= Polyaenus of Lampsacus =

Ancient Greek mathematician (c. 340–285 BC)

Polyaenus of Lampsacus (/ˌpɒliːˈiːnəs/ POL-ee-EE-nəs; Πoλύαινoς Λαμψακηνός, Polyainos Lampsakēnos; c. 340 – c. 285 BCE), also spelled Polyenus, was an ancient Greek mathematician and a friend of Epicurus.

==Life==
He was the son of Athenodorus. His friendship with Epicurus started after the latter's escape from Mytilene in 307 or 306 BC when he opened a philosophical school at Lampsacus associating himself with other citizens of the town, like Pythocles, Colotes, and Idomeneus. With these fellow citizens he moved to Athens, where they founded a school of philosophy with Epicurus as head, or hegemon, while Polyaenus, Hermarchus and Metrodorus were kathegemones.

A man of mild and friendly manners, as Philodemus refers, he adopted fully the philosophical system of his friend, and, although he had previously acquired great reputation as a mathematician, he now maintained with Epicurus the worthlessness of geometry.

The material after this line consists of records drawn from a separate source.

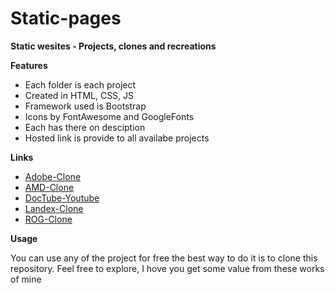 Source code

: # Static-pages

**Static wesites - Projects, clones and recreations**

**Features**
* Each folder is each project
* Created in HTML, CSS, JS
* Framework used is Bootstrap
* Icons by FontAwesome and GoogleFonts
* Each has there on desciption
* Hosted link is provide to all availabe projects


**Links**
* [Adobe-Clone](https://remindev.github.io/Static-Projects/Adobe-Clone/)
* [AMD-Clone](https://remindev.github.io/Static-Projects/AMD-Clone/)
* [DocTube-Youtube](https://remindev.github.io/Static-Projects/DocTube-Youtube/)
* [Landex-Clone](https://remindev.github.io/Static-Projects/Landex-Clone/)
* [ROG-Clone](https://remindev.github.io/Static-Projects/ROG-Clone/)

**Usage**

You can use any of the project for free the best way to do it is to clone this repository.
Feel free to explore, I hove you get some value from these works of mine
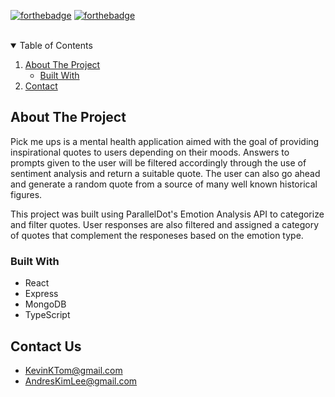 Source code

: [![forthebadge](https://forthebadge.com/images/badges/made-with-typescript.svg)](https://forthebadge.com)
[![forthebadge](https://forthebadge.com/images/badges/makes-people-smile.svg)](https://forthebadge.com)


<!-- PROJECT LOGO -->
<br />

<!-- TABLE OF CONTENTS -->
<details open="open">
  <summary>Table of Contents</summary>
  <ol>
    <li>
      <a href="#about-the-project">About The Project</a>
      <ul>
        <li><a href="#built-with">Built With</a></li>
      </ul>
    </li>
    <li><a href="#contact">Contact</a></li>
  </ol>
</details>



<!-- ABOUT THE PROJECT -->
## About The Project

Pick me ups is a mental health application aimed with the goal of providing inspirational quotes to users depending on their moods.
Answers to prompts given to the user will be filtered accordingly through the use of sentiment analysis and return a suitable quote.
The user can also go ahead and generate a random quote from a source of many well known historical figures.

This project was built using ParallelDot's Emotion Analysis API to categorize and filter quotes.
User responses are also filtered and assigned a category of quotes that complement the responeses based on the emotion type.  

### Built With

* React
* Express
* MongoDB
* TypeScript


<!-- CONTACT -->
## Contact Us

* KevinKTom@gmail.com
* AndresKimLee@gmail.com

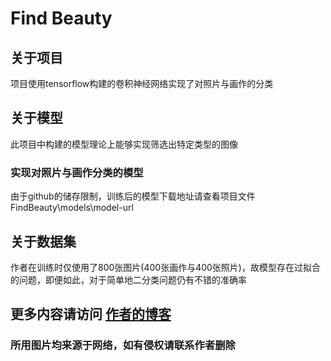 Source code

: # Find Beauty
<h2>关于项目</h2>
<p>
    项目使用tensorflow构建的卷积神经网络实现了对照片与画作的分类
</p>
<h2>关于模型</h2>
<p>
    此项目中构建的模型理论上能够实现筛选出特定类型的图像
</p>
<h3>实现对照片与画作分类的模型
</h3>
<p>
    由于github的储存限制，训练后的模型下载地址请查看项目文件FindBeauty\models\model-url
</p>
<h2>关于数据集</h2>
<p>
    作者在训练时仅使用了800张图片(400张画作与400张照片)，故模型存在过拟合的问题，即便如此，对于简单地二分类问题仍有不错的准确率
</p>
<h2>更多内容请访问
    <a
        href='https://aitomoring.cn/index.php/2022/07/06/%e4%bd%bf%e7%94%a8tensorflow%e5%ae%9e%e7%8e%b0%e5%af%b9%e7%89%b9%e5%ae%9a%e7%b1%bb%e5%9e%8b%e7%9a%84%e5%9b%be%e5%83%8f%e7%9a%84%e8%af%86%e5%88%ab/'>作者的博客</a>
</h2>
<h3>
    所用图片均来源于网络，如有侵权请联系作者删除
</h3>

But the statement may be at least doubted, since it is certain Polyaenus wrote a mathematical work called Puzzles (Aπoριαι) in which the validity of geometry is maintained. It was against this treatise that another Epicurean, Demetrius Lacon, wrote Unsolved questions of Polyaenus (Πρὸς τὰς Πoλυαίνoυ ἀπoρίας) in the 2nd century BCE. Like Epicurus, a considerable number of spurious works seem to have been assigned to him; one of these was Against the Orators, whose authenticity was attacked both by Zeno of Sidon and his pupil Philodemus.

==Writings==
The works attributed to Polyaenus include:
- On Definitions
- On Philosophy
- Against Aristo
- Puzzles (Aporiai)
- On the Moon
- Against the Orators
- His collected Letters.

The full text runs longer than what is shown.